ResNet Sparse Distillation

The increasing depth and width of neural networks improve accuracy but also raise hardware requirements and slow down inference. This project proposes a distillation loss function that enables immediate weight and activation pruning on the student model after distillation.

Efficiency

Task

In recent years, neural networks have grown deeper and wider, with more trainable parameters. This leads to higher hardware demands. On mobile and embedded devices, running fast and accurate inference with limited resources has become increasingly important. As a result, building compact and efficient models is now a key research focus.

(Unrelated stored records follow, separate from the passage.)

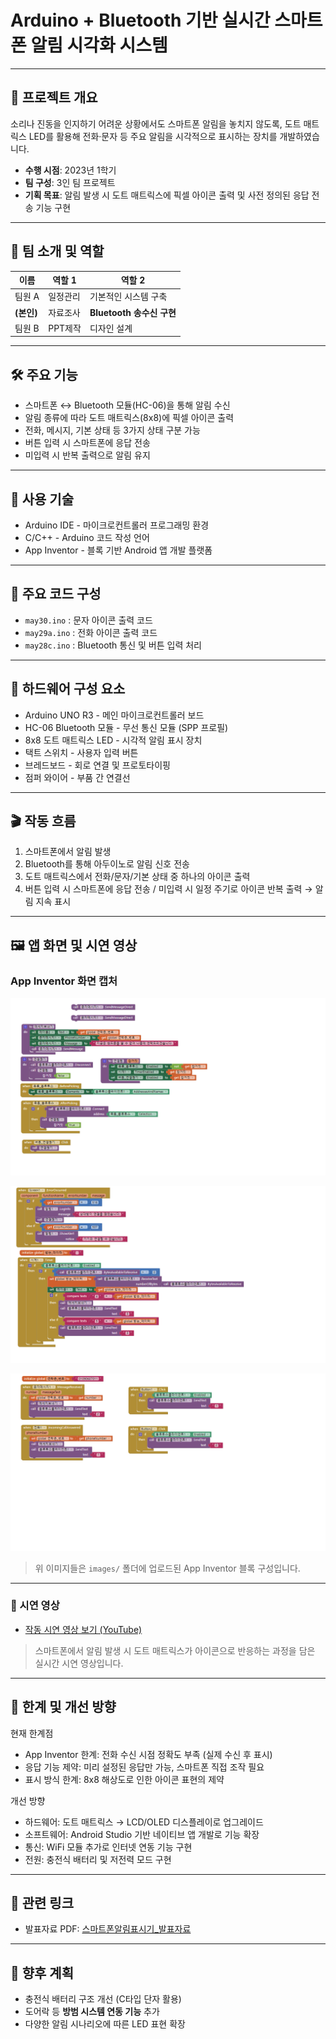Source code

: # Arduino + Bluetooth 기반 실시간 스마트폰 알림 시각화 시스템

---

## 📌 프로젝트 개요

소리나 진동을 인지하기 어려운 상황에서도 스마트폰 알림을 놓치지 않도록,
도트 매트릭스 LED를 활용해 전화·문자 등 주요 알림을 시각적으로 표시하는 장치를 개발하였습니다.

- **수행 시점**: 2023년 1학기
- **팀 구성**: 3인 팀 프로젝트  
- **기획 목표**: 알림 발생 시 도트 매트릭스에 픽셀 아이콘 출력 및 사전 정의된 응답 전송 기능 구현

---

## 👤 팀 소개 및 역할

| 이름       | 역할 1                  | 역할 2                    |
|------------|--------------------------|----------------------------|
| 팀원 A     | 일정관리          | 기본적인 시스템 구축 |
| **(본인)** | 자료조사  | **Bluetooth 송수신 구현** |
| 팀원 B     | PPT제작            | 디자인 설계                |

---

## 🛠️ 주요 기능

- 스마트폰 ↔ Bluetooth 모듈(HC-06)을 통해 알림 수신  
- 알림 종류에 따라 도트 매트릭스(8x8)에 픽셀 아이콘 출력  
- 전화, 메시지, 기본 상태 등 3가지 상태 구분 가능  
- 버튼 입력 시 스마트폰에 응답 전송  
- 미입력 시 반복 출력으로 알림 유지

---

## 🧠 사용 기술

- Arduino IDE - 마이크로컨트롤러 프로그래밍 환경
- C/C++ - Arduino 코드 작성 언어
- App Inventor - 블록 기반 Android 앱 개발 플랫폼

---

## 🧾 주요 코드 구성

- `may30.ino` : 문자 아이콘 출력 코드  
- `may29a.ino` : 전화 아이콘 출력 코드  
- `may28c.ino` : Bluetooth 통신 및 버튼 입력 처리

---

## 🔧 하드웨어 구성 요소

- Arduino UNO R3 - 메인 마이크로컨트롤러 보드
- HC-06 Bluetooth 모듈 - 무선 통신 모듈 (SPP 프로필)
- 8x8 도트 매트릭스 LED - 시각적 알림 표시 장치
- 택트 스위치 - 사용자 입력 버튼
- 브레드보드 - 회로 연결 및 프로토타이핑
- 점퍼 와이어 - 부품 간 연결선

---

## 🎬 작동 흐름

1. 스마트폰에서 알림 발생  
2. Bluetooth를 통해 아두이노로 알림 신호 전송  
3. 도트 매트릭스에서 전화/문자/기본 상태 중 하나의 아이콘 출력  
4. 버튼 입력 시 스마트폰에 응답 전송 / 미입력 시 일정 주기로 아이콘 반복 출력 → 알림 지속 표시

---

## 🖼️ 앱 화면 및 시연 영상

###  App Inventor 화면 캡처

  ![App Screen 1](https://github.com/Kim-geun-woo/Smartphone-Notification-Display-Project/raw/main/images/image5.png)

  ![App Screen 2](https://github.com/Kim-geun-woo/Smartphone-Notification-Display-Project/raw/main/images/image6.png)

  ![App Screen 3](https://github.com/Kim-geun-woo/Smartphone-Notification-Display-Project/raw/main/images/image7.png)

> 위 이미지들은 `images/` 폴더에 업로드된 App Inventor 블록 구성입니다.

---

### 🎥 시연 영상

-  [작동 시연 영상 보기 (YouTube)](https://youtu.be/VfttXtVv2RY)

> 스마트폰에서 알림 발생 시 도트 매트릭스가 아이콘으로 반응하는 과정을 담은 실시간 시연 영상입니다.

---

## 🧠 한계 및 개선 방향

현재 한계점

- App Inventor 한계: 전화 수신 시점 정확도 부족 (실제 수신 후 표시)
- 응답 기능 제약: 미리 설정된 응답만 가능, 스마트폰 직접 조작 필요
- 표시 방식 한계: 8x8 해상도로 인한 아이콘 표현의 제약

개선 방향

- 하드웨어: 도트 매트릭스 → LCD/OLED 디스플레이로 업그레이드
- 소프트웨어: Android Studio 기반 네이티브 앱 개발로 기능 확장
- 통신: WiFi 모듈 추가로 인터넷 연동 기능 구현
- 전원: 충전식 배터리 및 저전력 모드 구현

---

## 📎 관련 링크

- 발표자료 PDF: [스마트폰알림표시기_발표자료](https://github.com/Kim-geun-woo/Smartphone-Notification-Display-Project/blob/main/docs/%EA%B0%90%EC%9E%90%EB%8B%A8%20%ED%94%84%EB%A1%9C%EC%A0%9D%ED%8A%B8%20%EB%B0%9C%ED%91%9C%EC%9E%90%EB%A3%8C%202.pdf)

---

## 🚀 향후 계획

- 충전식 배터리 구조 개선 (C타입 단자 활용)  
- 도어락 등 **방범 시스템 연동 기능** 추가  
- 다양한 알림 시나리오에 따른 LED 표현 확장
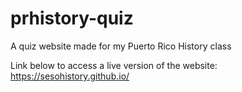 # prhistory-quiz
A quiz website made for my Puerto Rico History class

Link below to access a live version of the website:
https://sesohistory.github.io/
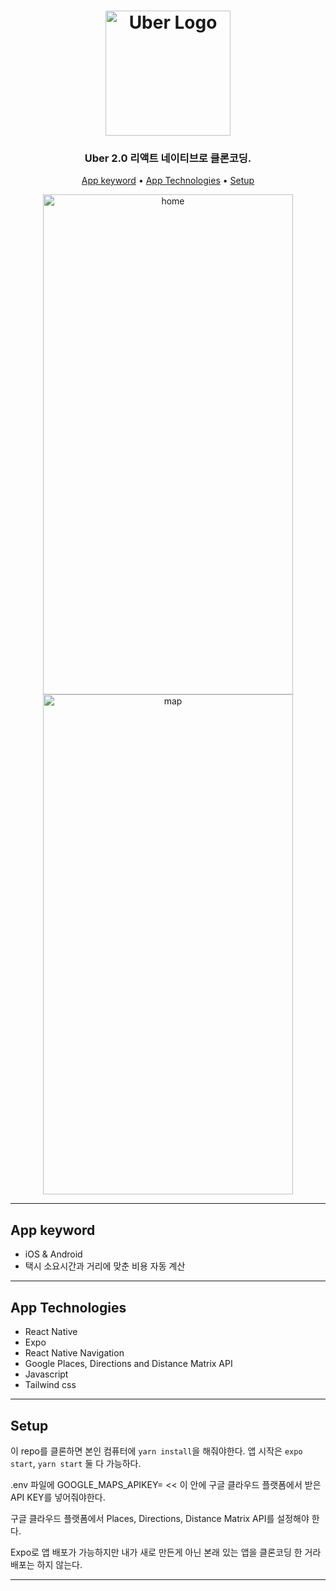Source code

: <h1 align="center">
  <img width="200px" src="https://upload.wikimedia.org/wikipedia/commons/thumb/5/58/Uber_logo_2018.svg/2560px-Uber_logo_2018.svg.png" alt="Uber Logo" />
  <br />
</h1>

<h3 align="center">
   Uber 2.0 리액트 네이티브로 클론코딩</a>.
</h3>

<p align="center">
  <a href="#app-keyword">App keyword</a> •
  <a href="#app-technologies">App Technologies</a> •
  <a href="#setup">Setup</a>
</p>
<div align="center">
  <img width="400px" height="800px" style="object-fit: contain" src="https://user-images.githubusercontent.com/101033246/175938032-c69c6004-9649-4b70-847b-a748193fe34a.png" alt="home" />
  <img width="400px" height="800px" style="object-fit: contain" src="https://user-images.githubusercontent.com/101033246/175938047-792f2b66-dc4d-4514-8368-d2381a5f1a1f.png" alt="map" />
</div>

---

## App keyword

- iOS & Android
- 택시 소요시간과 거리에 맞춘 비용 자동 계산

---

## App Technologies

- React Native
- Expo
- React Native Navigation
- Google Places, Directions and Distance Matrix API
- Javascript
- Tailwind css

---

## Setup

이 repo를 클론하면 본인 컴퓨터에 `yarn install`을 해줘야한다.
앱 시작은 `expo start`, `yarn start` 둘 다 가능하다.

.env 파일에 GOOGLE_MAPS_APIKEY= << 이 안에 구글 클라우드 플랫폼에서 받은 API KEY를 넣어줘야한다.

구글 클라우드 플랫폼에서 Places, Directions, Distance Matrix API를 설정해야 한다.

Expo로 앱 배포가 가능하지만 내가 새로 만든게 아닌 본래 있는 앱을 클론코딩 한 거라 배포는 하지 않는다.

---
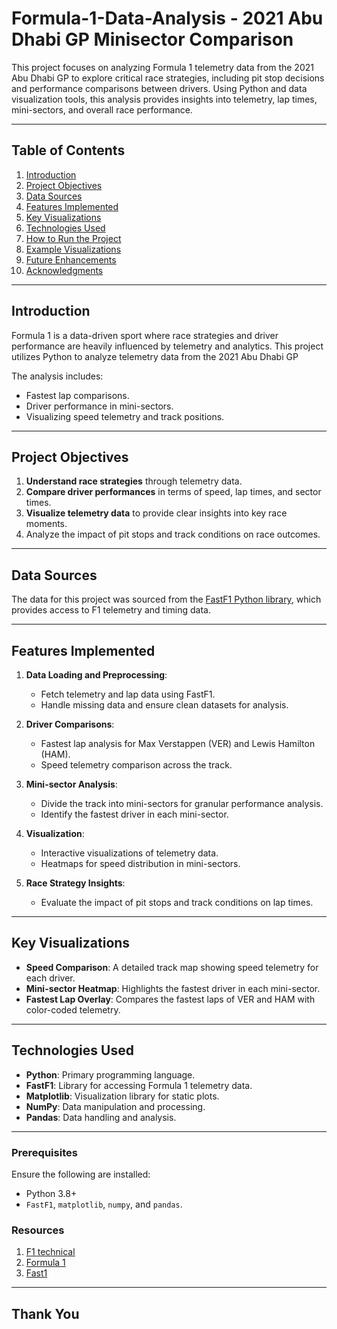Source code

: # Formula-1-Data-Analysis - 2021 Abu Dhabi GP Minisector Comparison

This project focuses on analyzing Formula 1 telemetry data from the 2021 Abu Dhabi GP to explore critical race strategies, including pit stop decisions and performance comparisons between drivers. Using Python and data visualization tools, this analysis provides insights into telemetry, lap times, mini-sectors, and overall race performance.

---

## **Table of Contents**
1. [Introduction](#introduction)
2. [Project Objectives](#project-objectives)
3. [Data Sources](#data-sources)
4. [Features Implemented](#features-implemented)
5. [Key Visualizations](#key-visualizations)
6. [Technologies Used](#technologies-used)
7. [How to Run the Project](#how-to-run-the-project)
8. [Example Visualizations](#example-visualizations)
9. [Future Enhancements](#future-enhancements)
10. [Acknowledgments](#acknowledgments)

---

## **Introduction**
Formula 1 is a data-driven sport where race strategies and driver performance are heavily influenced by telemetry and analytics. This project utilizes Python to analyze telemetry data from the 2021 Abu Dhabi GP

The analysis includes:
- Fastest lap comparisons.
- Driver performance in mini-sectors.
- Visualizing speed telemetry and track positions.

---

## **Project Objectives**
1. **Understand race strategies** through telemetry data.
2. **Compare driver performances** in terms of speed, lap times, and sector times.
3. **Visualize telemetry data** to provide clear insights into key race moments.
4. Analyze the impact of pit stops and track conditions on race outcomes.

---

## **Data Sources**
The data for this project was sourced from the [FastF1 Python library](https://theoehrly.github.io/Fast-F1/), which provides access to F1 telemetry and timing data.

---

## **Features Implemented**
1. **Data Loading and Preprocessing**:
   - Fetch telemetry and lap data using FastF1.
   - Handle missing data and ensure clean datasets for analysis.

2. **Driver Comparisons**:
   - Fastest lap analysis for Max Verstappen (VER) and Lewis Hamilton (HAM).
   - Speed telemetry comparison across the track.

3. **Mini-sector Analysis**:
   - Divide the track into mini-sectors for granular performance analysis.
   - Identify the fastest driver in each mini-sector.

4. **Visualization**:
   - Interactive visualizations of telemetry data.
   - Heatmaps for speed distribution in mini-sectors.

5. **Race Strategy Insights**:
   - Evaluate the impact of pit stops and track conditions on lap times.

---

## **Key Visualizations**
- **Speed Comparison**: A detailed track map showing speed telemetry for each driver.
- **Mini-sector Heatmap**: Highlights the fastest driver in each mini-sector.
- **Fastest Lap Overlay**: Compares the fastest laps of VER and HAM with color-coded telemetry.

---

## **Technologies Used**
- **Python**: Primary programming language.
- **FastF1**: Library for accessing Formula 1 telemetry data.
- **Matplotlib**: Visualization library for static plots.
- **NumPy**: Data manipulation and processing.
- **Pandas**: Data handling and analysis.

---

### **Prerequisites**
Ensure the following are installed:
- Python 3.8+
- `FastF1`, `matplotlib`, `numpy`, and `pandas`.

### **Resources**
1. [F1 technical](https://www.f1technical.net/?sid=45f6f2f90e5e16a2675832501df04150)
2. [Formula 1](https://www.formula1.com/)
3. [Fast1](https://docs.fastf1.dev/)

---


## **Thank You**







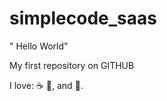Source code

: # simplecode_saas

" Hello World"

My first repository on GITHUB

I love: :coffee: :pizza:, and :dancer:.
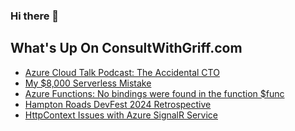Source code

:### Hi there 👋

<!--
**1kevgriff/1kevgriff** is a ✨ _special_ ✨ repository because its `README.md` (this file) appears on your GitHub profile.

Here are some ideas to get you started:

- 🔭 I’m currently working on ...
- 🌱 I’m currently learning ...
- 👯 I’m looking to collaborate on ...
- 🤔 I’m looking for help with ...
- 💬 Ask me about ...
- 📫 How to reach me: ...
- 😄 Pronouns: ...
- ⚡ Fun fact: ...
-->

## What's Up On ConsultWithGriff.com
<!--START_SECTION:feed-->
* [Azure Cloud Talk Podcast: The Accidental CTO](https:&#x2F;&#x2F;consultwithgriff.com&#x2F;permalink&#x2F;)
* [My $8,000 Serverless Mistake](https:&#x2F;&#x2F;consultwithgriff.com&#x2F;my-8000-serverless-mistake&#x2F;)
* [Azure Functions: No bindings were found in the function $func](https:&#x2F;&#x2F;consultwithgriff.com&#x2F;azure-function-no-bindings-found-in-function&#x2F;)
* [Hampton Roads DevFest 2024 Retrospective](https:&#x2F;&#x2F;consultwithgriff.com&#x2F;hampton-roads-devfest-2024-retrospective&#x2F;)
* [HttpContext Issues with Azure SignalR Service](https:&#x2F;&#x2F;consultwithgriff.com&#x2F;httpcontext-issues-azure-signalr-service&#x2F;)
<!--END_SECTION:feed-->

One approach is to optimize trained models by removing operations that have little impact on performance, reducing inference cost. Pruning, both weight pruning and activation pruning, is a common method under this idea. Another approach is to design smaller models with naturally lower computation. Although smaller models often perform worse, knowledge distillation can help transfer the performance of large models to smaller ones, enabling them to achieve good accuracy with less computation.

However, pruning faces a challenge: without fine-grained retraining, the pruning results are often not optimal and fail to reach high sparsity. Knowledge distillation, while effective in reducing computation by training smaller models, does not consider sparsity. As a result, distilled models still perform poorly when directly pruned.

Contribution

In this project, we aim to train the student model to achieve both high accuracy and high sparsity. To do this, we propose a distillation loss function that includes regularization technic and sparsified teacher output distribution. With this loss, the student model can directly do zero-shot pruning both weight and activation, while still maintaining good performance.

Method

L1 Regularization

First, we focus on improving weight pruning performance. Before introducing our method, it’s important to explain the reason we think that why direct weight pruning often performs poorly. From a gradient perspective, if a certain pixel has little impact on the final prediction, its corresponding loss will be small. This results in a small gradient for the associated weight during backpropagation. Over time, these unimportant weights stop receiving enough gradient updates to decrease further. As a result, their values are just not small enough, making it hard to identify and prune them based on magnitude alone. This explains why direct pruning struggles to achieve high weight sparsity.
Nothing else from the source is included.